神 彰 (じん あきら) 1922年~1998年
1950年代から60年代、日本に呼ぶのは難しいときれていたソ連のポリショイ・バレエ、レニングラード交響楽団、ボリショイ・サーカスなどの公演を実現させ、一世を風靡した、元祖「呼び屋」。
大正11年、函館随一の株屋の四男として生まれる。神が旧制函館商業を卒業する頃、父は相場で失敗。単身上京し、画家を志して文化学院に学んだが、戦争が激しくなり、それどころではなくなる。
親類の誘いで満州に渡り満銀の外部団体で旅行ガイドのような仕事をする。終戦の年に現地召集となるが、敗戦の知らせを聞くと、軍隊を逃げ出し、居留民に混じって、「長春日本人新聞」という邦字紙を発行、これが不安な人の心にアピールして、大いに金が入ったという。
昭和22年に帰国し、函館新聞の記者になったが、学生の頃から抱き続けた画家への夢は断ちがたく、25年、上京する。
昭和28年31歳のある日、満州で知りあった芸術青年たちとたむろしていた時、1人が「バイカル湖のほとり」を歌い出した。心に滲みわたるこの歌を歌うドン・コザック合唱団を日本に呼ぼうと、神は走り出した。
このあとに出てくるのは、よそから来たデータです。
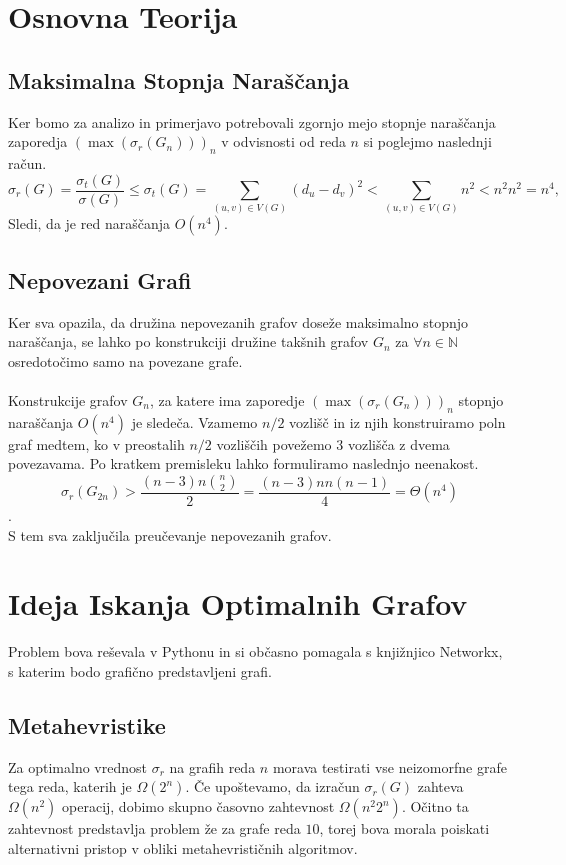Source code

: \documentclass[ letterpaper, titlepage, fleqn]{article}
\begin{document}
\section{Osnovna Teorija}

\subsection{Maksimalna Stopnja Naraščanja}
Ker bomo za analizo in primerjavo potrebovali zgornjo mejo stopnje naraščanja
zaporedja $(\max(\sigma_r(G_n)))_n$ v odvisnosti od reda $n$ si poglejmo 
naslednji račun.
$$
\sigma_r(G) = \frac{\sigma_t(G)}{\sigma(G)} 
\leq \sigma_t(G)
= \sum_{(u, v) \in V(G)}(d_u - d_v)^2 
< \sum_{(u, v) \in V(G)}n^2
< n^2  n^2 = n^4,
$$
Sledi, da je red naraščanja $O(n^4)$.

\subsection{Nepovezani Grafi}
Ker sva opazila, da družina nepovezanih grafov doseže maksimalno stopnjo naraščanja,
se lahko po konstrukciji družine takšnih grafov $G_n$ za $\forall n \in \mathbb{N}$
osredotočimo samo na povezane grafe.
\\\\
Konstrukcije grafov $G_n$, za katere ima zaporedje $(\max(\sigma_r(G_n)))_n$ stopnjo 
naraščanja $O(n^4)$ je sledeča.
Vzamemo $n / 2$ vozlišč in iz njih konstruiramo poln graf
medtem, ko v preostalih $n /2$ vozliščih povežemo 3 vozlišča z dvema povezavama.
Po kratkem premisleku lahko formuliramo naslednjo neenakost.
$$\sigma_r(G_{2n}) > \frac{(n - 3)n \binom{n}{2}}{2} = \frac{(n - 3)n n(n - 1)}{4} = \Theta(n^4)$$.
\\
S tem sva zaključila preučevanje nepovezanih grafov.

\section{Ideja Iskanja Optimalnih Grafov}
Problem bova reševala v Pythonu in si občasno pomagala s knjižnjico Networkx,  
s katerim bodo grafično predstavljeni grafi.

\subsection{Metahevristike}
Za optimalno vrednost $\sigma_r$ na grafih reda $n$ morava testirati vse neizomorfne
grafe tega reda, katerih je $\Omega(2^n)$. Če upoštevamo, da izračun $\sigma_r(G)$ 
zahteva $\Omega(n^2)$ operacij, dobimo skupno časovno zahtevnost $\Omega(n^2 2^n)$.
Očitno ta zahtevnost predstavlja problem že za grafe reda $10$, 
torej bova morala poiskati alternativni pristop v obliki metahevrističnih algoritmov. \\
\end{document}

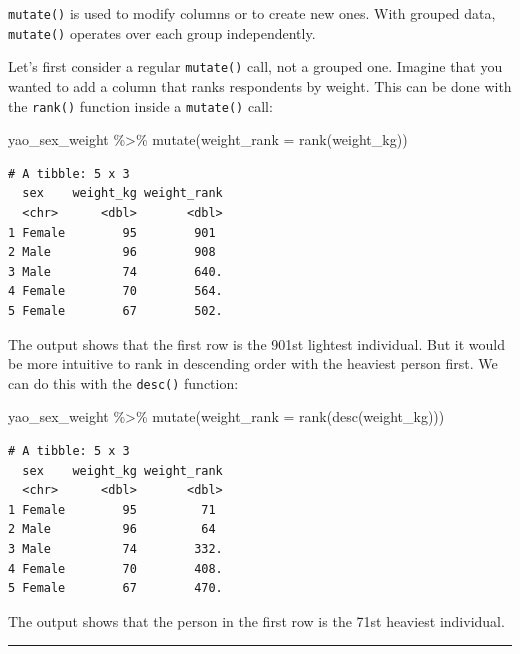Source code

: \documentclass[
  letterpaper,
  DIV=11,
  numbers=noendperiod]{scrreprt}
\newenvironment{Shaded}{\begin{snugshade}}{\end{snugshade}}
\newcommand{\AttributeTok}[1]{\textcolor[rgb]{0.40,0.45,0.13}{#1}}
\newcommand{\FunctionTok}[1]{\textcolor[rgb]{0.28,0.35,0.67}{#1}}
\newcommand{\NormalTok}[1]{\textcolor[rgb]{0.00,0.23,0.31}{#1}}
\newcommand{\SpecialCharTok}[1]{\textcolor[rgb]{0.37,0.37,0.37}{#1}}
\begin{document}
\texttt{mutate()} is used to modify columns or to create new ones. With
grouped data, \texttt{mutate()} operates over each group independently.

Let's first consider a regular \texttt{mutate()} call, not a grouped
one. Imagine that you wanted to add a column that ranks respondents by
weight. This can be done with the \texttt{rank()} function inside a
\texttt{mutate()} call:

\begin{Shaded}
\begin{Highlighting}[]
\NormalTok{yao\_sex\_weight }\SpecialCharTok{\%\textgreater{}\%} 
  \FunctionTok{mutate}\NormalTok{(}\AttributeTok{weight\_rank =} \FunctionTok{rank}\NormalTok{(weight\_kg))}
\end{Highlighting}
\end{Shaded}

\begin{verbatim}
# A tibble: 5 x 3
  sex    weight_kg weight_rank
  <chr>      <dbl>       <dbl>
1 Female        95        901 
2 Male          96        908 
3 Male          74        640.
4 Female        70        564.
5 Female        67        502.
\end{verbatim}

The output shows that the first row is the 901st lightest individual.
But it would be more intuitive to rank in descending order with the
heaviest person first. We can do this with the \texttt{desc()} function:

\begin{Shaded}
\begin{Highlighting}[]
\NormalTok{yao\_sex\_weight }\SpecialCharTok{\%\textgreater{}\%} 
  \FunctionTok{mutate}\NormalTok{(}\AttributeTok{weight\_rank =} \FunctionTok{rank}\NormalTok{(}\FunctionTok{desc}\NormalTok{(weight\_kg)))}
\end{Highlighting}
\end{Shaded}

\begin{verbatim}
# A tibble: 5 x 3
  sex    weight_kg weight_rank
  <chr>      <dbl>       <dbl>
1 Female        95         71 
2 Male          96         64 
3 Male          74        332.
4 Female        70        408.
5 Female        67        470.
\end{verbatim}

The output shows that the person in the first row is the 71st heaviest
individual.

\begin{center}\rule{0.5\linewidth}{0.5pt}\end{center}
\end{document}
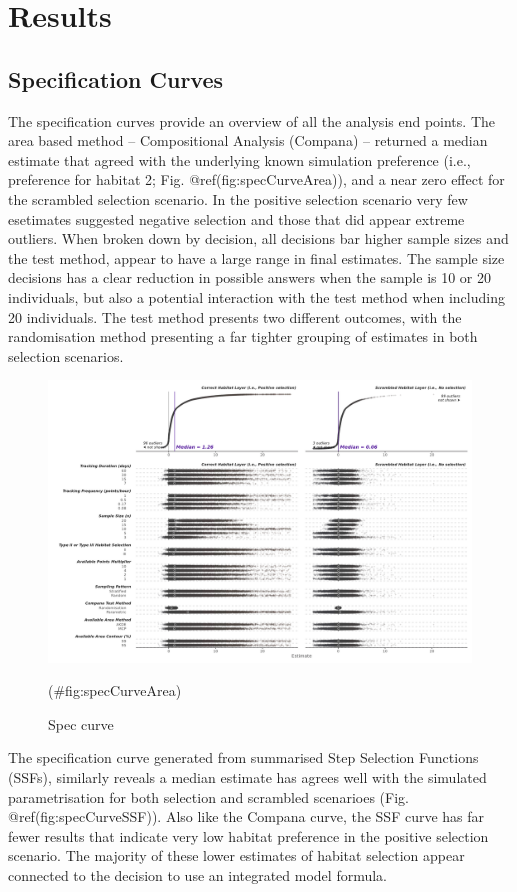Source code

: \documentclass[10pt,a4paper]{article}
\begin{document}
\section{Results}\label{results}

\subsection{Specification Curves}\label{specification-curves}

The specification curves provide an overview of all the analysis end points.
The area based method -- Compositional Analysis (Compana) -- returned a median estimate that agreed with the underlying known simulation preference (i.e., preference for habitat 2; Fig. @ref(fig:specCurveArea)), and a near zero effect for the scrambled selection scenario.
In the positive selection scenario very few esetimates suggested negative selection and those that did appear extreme outliers.
When broken down by decision, all decisions bar higher sample sizes and the test method, appear to have a large range in final estimates.
The sample size decisions has a clear reduction in possible answers when the sample is 10 or 20 individuals, but also a potential interaction with the test method when including 20 individuals.
The test method presents two different outcomes, with the randomisation method presenting a far tighter grouping of estimates in both selection scenarios.

\begin{figure}
\includegraphics[width=1\linewidth]{../figures/area_specCurve} \caption{Spec curve}(\#fig:specCurveArea)
\end{figure}

The specification curve generated from summarised Step Selection Functions (SSFs), similarly reveals a median estimate has agrees well with the simulated parametrisation for both selection and scrambled scenarioes (Fig. @ref(fig:specCurveSSF)).
Also like the Compana curve, the SSF curve has far fewer results that indicate very low habitat preference in the positive selection scenario.
The majority of these lower estimates of habitat selection appear connected to the decision to use an integrated model formula.
\end{document}
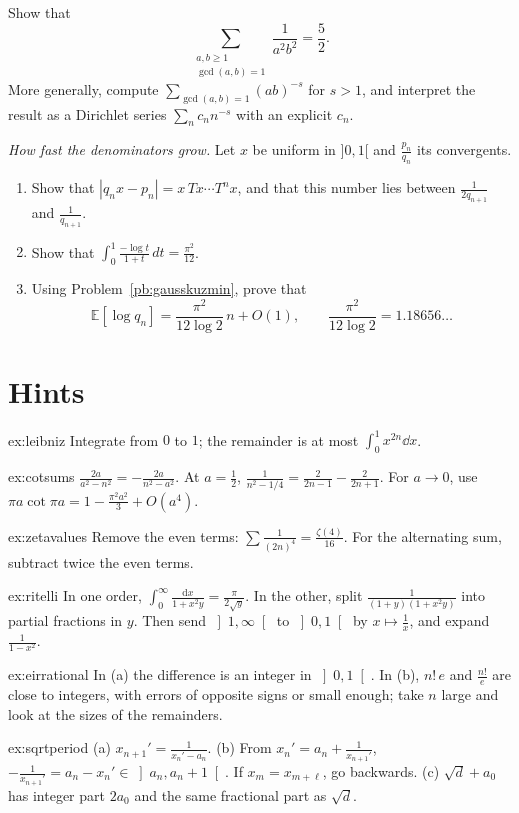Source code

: \begin{exercise}[$\star\star$]\label{pb:coprime52}
Show that
\[
\sum_{\substack{a,b\ge1\\\gcd(a,b)=1}}\frac1{a^2b^2}=\frac52.
\]
More generally, compute $\sum_{\gcd(a,b)=1}(ab)^{-s}$ for $s>1$, and interpret the result as a Dirichlet series
$\sum_nc_nn^{-s}$ with an explicit $c_n$.
\end{exercise}

\begin{exercise}[$\star\star$]\label{pb:levy}
\emph{How fast the denominators grow.} Let $x$ be uniform in $]0,1[$ and $\frac{p_n}{q_n}$ its convergents.
\begin{enumerate}[label=(\alph*)]
\item Show that $|q_nx-p_n|=x\,Tx\cdots T^nx$, and that this number lies between $\frac1{2q_{n+1}}$ and $\frac1{q_{n+1}}$.
\item Show that $\int_0^1\frac{-\log t}{1+t}\,dt=\frac{\pi^2}{12}$.
\item Using Problem~\ref{pb:gausskuzmin}, prove that
\[
\mathbb E[\log q_n]=\frac{\pi^2}{12\log2}\,n+O(1),\qquad\frac{\pi^2}{12\log2}=1.18656\ldots
\]
\end{enumerate}
\end{exercise}

\section{Hints}

\begin{hint}{ex:leibniz}
Integrate from $0$ to $1$; the remainder is at most $\int_0^1x^{2n}\dd x$.
\end{hint}
\begin{hint}{ex:cotsums}
$\frac{2a}{a^2-n^2}=-\frac{2a}{n^2-a^2}$. At $a=\frac12$, $\frac1{n^2-1/4}=\frac2{2n-1}-\frac2{2n+1}$. For $a\to0$, use
$\pi a\cot\pi a=1-\frac{\pi^2a^2}3+O(a^4)$.
\end{hint}
\begin{hint}{ex:zetavalues}
Remove the even terms: $\sum\frac1{(2n)^4}=\frac{\zeta(4)}{16}$. For the alternating sum, subtract twice the even terms.
\end{hint}
\begin{hint}{ex:ritelli}
In one order, $\int_0^\infty\frac{\mathrm dx}{1+x^2y}=\frac\pi{2\sqrt y}$. In the other, split
$\frac1{(1+y)(1+x^2y)}$ into partial fractions in $y$. Then send $\left]1,\infty\right[$ to $\left]0,1\right[$ by $x\mapsto\frac1x$, and expand
$\frac1{1-x^2}$.
\end{hint}
\begin{hint}{ex:eirrational}
In (a) the difference is an integer in $\left]0,1\right[$. In (b), $n!\,e$ and $\frac{n!}e$ are close to integers, with errors of
opposite signs or small enough; take $n$ large and look at the sizes of the remainders.
\end{hint}
\begin{hint}{ex:sqrtperiod}
(a) $x_{n+1}'=\frac1{x_n'-a_n}$. (b) From $x_n'=a_n+\frac1{x_{n+1}'}$, $-\frac1{x_{n+1}'}=a_n-x_n'\in\left]a_n,a_n+1\right[$. If
$x_m=x_{m+\ell}$, go backwards. (c) $\sqrt d+a_0$ has integer part $2a_0$ and the same fractional part as $\sqrt d$.
\end{hint}

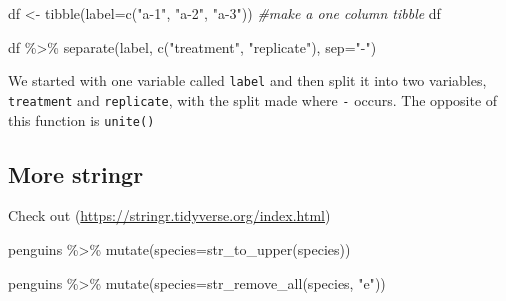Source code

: \documentclass[
]{book}
\newenvironment{Shaded}{\begin{snugshade}}{\end{snugshade}}
\newcommand{\AttributeTok}[1]{\textcolor[rgb]{0.77,0.63,0.00}{#1}}
\newcommand{\CommentTok}[1]{\textcolor[rgb]{0.56,0.35,0.01}{\textit{#1}}}
\newcommand{\FunctionTok}[1]{\textcolor[rgb]{0.00,0.00,0.00}{#1}}
\newcommand{\NormalTok}[1]{#1}
\newcommand{\OtherTok}[1]{\textcolor[rgb]{0.56,0.35,0.01}{#1}}
\newcommand{\SpecialCharTok}[1]{\textcolor[rgb]{0.00,0.00,0.00}{#1}}
\newcommand{\StringTok}[1]{\textcolor[rgb]{0.31,0.60,0.02}{#1}}
\begin{document}
\begin{Shaded}
\begin{Highlighting}[]
\NormalTok{df }\OtherTok{\textless{}{-}} \FunctionTok{tibble}\NormalTok{(}\AttributeTok{label=}\FunctionTok{c}\NormalTok{(}\StringTok{"a{-}1"}\NormalTok{, }\StringTok{"a{-}2"}\NormalTok{, }\StringTok{"a{-}3"}\NormalTok{)) }
\CommentTok{\#make a one column tibble}
\NormalTok{df}
\end{Highlighting}
\end{Shaded}

\begin{Shaded}
\begin{Highlighting}[]
\NormalTok{df }\SpecialCharTok{\%\textgreater{}\%} 
  \FunctionTok{separate}\NormalTok{(label, }\FunctionTok{c}\NormalTok{(}\StringTok{"treatment"}\NormalTok{, }\StringTok{"replicate"}\NormalTok{), }\AttributeTok{sep=}\StringTok{"{-}"}\NormalTok{)}
\end{Highlighting}
\end{Shaded}

We started with one variable called \texttt{label} and then split it into two variables, \texttt{treatment} and \texttt{replicate}, with the split made where \texttt{-} occurs.
The opposite of this function is \texttt{unite()}

\hypertarget{more-stringr}{%
\subsection{More stringr}\label{more-stringr}}

Check out (\url{https://stringr.tidyverse.org/index.html}) \citet{R-stringr}

\begin{Shaded}
\begin{Highlighting}[]
\NormalTok{penguins }\SpecialCharTok{\%\textgreater{}\%} 
  \FunctionTok{mutate}\NormalTok{(}\AttributeTok{species=}\FunctionTok{str\_to\_upper}\NormalTok{(species))}
\end{Highlighting}
\end{Shaded}

\begin{Shaded}
\begin{Highlighting}[]
\NormalTok{penguins }\SpecialCharTok{\%\textgreater{}\%} 
  \FunctionTok{mutate}\NormalTok{(}\AttributeTok{species=}\FunctionTok{str\_remove\_all}\NormalTok{(species, }\StringTok{"e"}\NormalTok{))}
\end{Highlighting}
\end{Shaded}
\end{document}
「日本人は必ず熱狂する」と神は直感した。
ニューヨークに電話すると、あっさりとOKがとれた。しかし、手元に資金はない。そこで神は考えた。まず、友人から金を借りて預金し、それをもとに銀行から金を借り、紺色に輝くクライスラーを買った。銀行はとめたが、「これで金を作ってみせます」と押し切った。
効き目は絶大だった。
結局3千万円近い金を集め、新聞社も共催することになった。だが、満員続きにもかかわらず経費がかかり大赤字を出した。1千万円はあった。この借財が、一度でやめようと思っていた神を「呼び屋」の世界に引き込むこととなる。
神は、自分の仕事を単なる興行とは考えず、文化・芸術使節の交流と位置づけた。
神の名前を不動にしたのは、交流第2弾として翌年来日したボリショイ・バレエ団。名プリマ、レペシンスカヤの舞に数万人の観客が魅了された。約1ヵ月の公演で借財は完済した。
昭和33年には幻のオーケストラと言われたソ連のレニングラード交響楽団、ボリショイ・サーカスを招へいし、成功を納め、文化交流の3本柱ができ、ソ連との文化交流で神彰は「赤い呼び屋」として有名になった。これらのプロモートは多くの富をもたらした。ソ連のタレントは国家に属する人民芸術家で文化使節だから出演は無料であった。
昭和35年にはアメリカからアート・ブレーキーとジャズ・メッセンジャーズを呼び、日本でモダンジャズのブームを巻き起こした。
昭和37年、人気作家の有吉佐和子と結婚。結婚生活はすれ違いで、食卓を囲むことも少なかったが、一粒種の玉青も生まれ円満だった。佐和子も手記のなかで「幸福の絶頂だった」と語っている。
しかし、結婚の引き出物になればと呼んだ「大西部サーカス」が失敗、1億円以上の赤字を出す。佐和子の作家活動に支障をきたさないようにとの神の強引ともいえる配慮から2年余りの結婚生活に終止符を打つ。
昭和48年、居酒屋チェーン「北の家族」第1号店を開店。再婚した農林大臣平野力三の次女、義子が始めた店だった。義子は開店後まもなく、がんで亡くなる。だが、悲しみに沈んではいられなかった。
引きこもっていた神が、店の陣頭指揮を執ることになる。居酒屋ブームのはしりとして「北の家族」は波に乗り、都内に41店を展開、ほかに「ぺんぎんずばー」などの系列店も出した。
平成10年5月28日、故大宅壮一に「戦後の日本で起こった奇跡のひとつ」と評された元祖「呼び屋」、神彰は永遠の眠りについた。